UNITED STATES
SECURITIES AND EXCHANGE COMMISSION
Washington, D.C. 20549
Form 8-K
CURRENT REPORT
Pursuant to Section 13 or 15(d) of the Securities Exchange Act of 1934
Date of Report (Date of earliest event reported): 11/24/2014
Tesco Corporation
(Exact name of registrant as specified in its charter)
Alberta | 76-0419312 |
(State or Other Jurisdiction of Incorporation or Organization) | (I.R.S. Employer Identification No.) |
3993 West Sam Houston Parkway North Suite 100 Houston, Texas | 77043-1221 |
(Address of Principal Executive Offices) | (Zip Code) |
713-359-7000
(Registrant’s telephone number, including area code)
Commission File Number: 001-34090
(Former name or former address, if changed since last report)
Check the appropriate box below if the Form 8-K filing is intended to simultaneously satisfy the filing obligation of the registrant under any of the following provisions:
[ ] Written communications pursuant to Rule 425 under the Securities Act (17 CFR 230.425)
[ ] Soliciting material pursuant to Rule 14a-12 under the Exchange Act (17 CFR 240.14a-12)
[ ] Pre-commencement communications pursuant to Rule 14d-2(b) under the Exchange Act (17 CFR 240.14d-2(b))

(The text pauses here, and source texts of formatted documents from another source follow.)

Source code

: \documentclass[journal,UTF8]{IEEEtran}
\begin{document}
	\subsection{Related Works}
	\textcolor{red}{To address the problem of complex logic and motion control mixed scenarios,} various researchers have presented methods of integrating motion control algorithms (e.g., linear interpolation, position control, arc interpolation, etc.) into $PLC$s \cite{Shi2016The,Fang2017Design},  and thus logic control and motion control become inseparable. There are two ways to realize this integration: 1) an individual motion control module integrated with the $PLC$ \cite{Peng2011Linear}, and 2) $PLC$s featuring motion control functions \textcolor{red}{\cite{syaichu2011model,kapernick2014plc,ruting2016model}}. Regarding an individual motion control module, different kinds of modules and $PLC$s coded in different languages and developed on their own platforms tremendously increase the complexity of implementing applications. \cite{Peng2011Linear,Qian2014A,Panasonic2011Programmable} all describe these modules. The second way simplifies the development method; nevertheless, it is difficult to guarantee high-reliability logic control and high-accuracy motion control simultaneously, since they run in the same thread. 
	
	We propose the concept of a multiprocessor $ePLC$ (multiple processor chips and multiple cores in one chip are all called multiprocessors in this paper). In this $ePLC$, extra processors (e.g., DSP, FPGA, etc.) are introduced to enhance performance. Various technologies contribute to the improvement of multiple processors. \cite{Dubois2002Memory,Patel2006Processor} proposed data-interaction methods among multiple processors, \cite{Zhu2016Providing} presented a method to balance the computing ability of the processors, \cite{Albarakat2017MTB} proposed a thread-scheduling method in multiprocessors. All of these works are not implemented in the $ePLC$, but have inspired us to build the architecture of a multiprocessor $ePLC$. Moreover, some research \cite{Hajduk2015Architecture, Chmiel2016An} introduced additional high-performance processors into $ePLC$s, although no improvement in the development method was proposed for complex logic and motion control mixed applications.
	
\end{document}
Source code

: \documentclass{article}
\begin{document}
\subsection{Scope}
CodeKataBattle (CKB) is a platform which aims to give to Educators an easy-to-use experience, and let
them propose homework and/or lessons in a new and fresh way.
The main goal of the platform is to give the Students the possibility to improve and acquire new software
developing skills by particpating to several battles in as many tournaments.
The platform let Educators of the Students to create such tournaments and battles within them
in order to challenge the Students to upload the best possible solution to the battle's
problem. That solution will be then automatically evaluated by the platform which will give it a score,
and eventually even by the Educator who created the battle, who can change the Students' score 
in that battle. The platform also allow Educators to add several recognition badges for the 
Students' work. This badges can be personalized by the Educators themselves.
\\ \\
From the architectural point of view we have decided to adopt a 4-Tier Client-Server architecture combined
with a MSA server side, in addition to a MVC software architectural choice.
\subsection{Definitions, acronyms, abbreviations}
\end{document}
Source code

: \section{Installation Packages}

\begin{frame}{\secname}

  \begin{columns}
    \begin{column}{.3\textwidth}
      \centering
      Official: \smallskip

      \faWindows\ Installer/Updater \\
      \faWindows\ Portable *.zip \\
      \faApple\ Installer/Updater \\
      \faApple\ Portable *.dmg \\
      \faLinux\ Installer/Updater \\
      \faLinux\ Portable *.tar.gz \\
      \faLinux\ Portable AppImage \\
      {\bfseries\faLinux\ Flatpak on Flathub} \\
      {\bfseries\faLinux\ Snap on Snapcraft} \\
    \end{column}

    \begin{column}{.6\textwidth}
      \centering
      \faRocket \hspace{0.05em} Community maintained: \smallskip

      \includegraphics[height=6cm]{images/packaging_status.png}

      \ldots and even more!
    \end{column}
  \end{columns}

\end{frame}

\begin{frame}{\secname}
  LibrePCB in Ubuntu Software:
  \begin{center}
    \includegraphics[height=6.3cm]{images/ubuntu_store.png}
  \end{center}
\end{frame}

[ ] Pre-commencement communications pursuant to Rule 13e-4(c) under the Exchange Act (17 CFR 240.13e-4(c))
Item 5.02. Departure of Director or Certain Officers; Election of Directors; Appointment of Certain Officers; Compensatory Arrangements of Certain Officers.
(b) Departure of Director
On November 24, 2014, John T. Reynolds notified Tesco Corporation (the “Company”) of his intent to resign as a member of the Board of Directors of the Company (the “Board”), and its Corporate Governance and Nominating Committee, in order to focus on his other professional and personal commitments. Mr. Reynolds is not resigning from the Board due to any disagreement with the Company on any matter relating to the Company's operations, policies, or practices. The Board will formally accept the resignation at its next meeting.
The Company wishes to thank Mr. Reynolds for his nearly five years of contributions to the Board. The Board also wishes to note all of the efforts and dedication that Mr. Reynolds brought to his service to the Company and his instrumental role in focusing the Company on the creation of shareholder value. The Company wishes him continued success in the future.
SIGNATURE
Pursuant to the requirements of the Securities Exchange Act of 1934, the registrant has duly caused this report to be signed on its behalf by the undersigned hereunto duly authorized.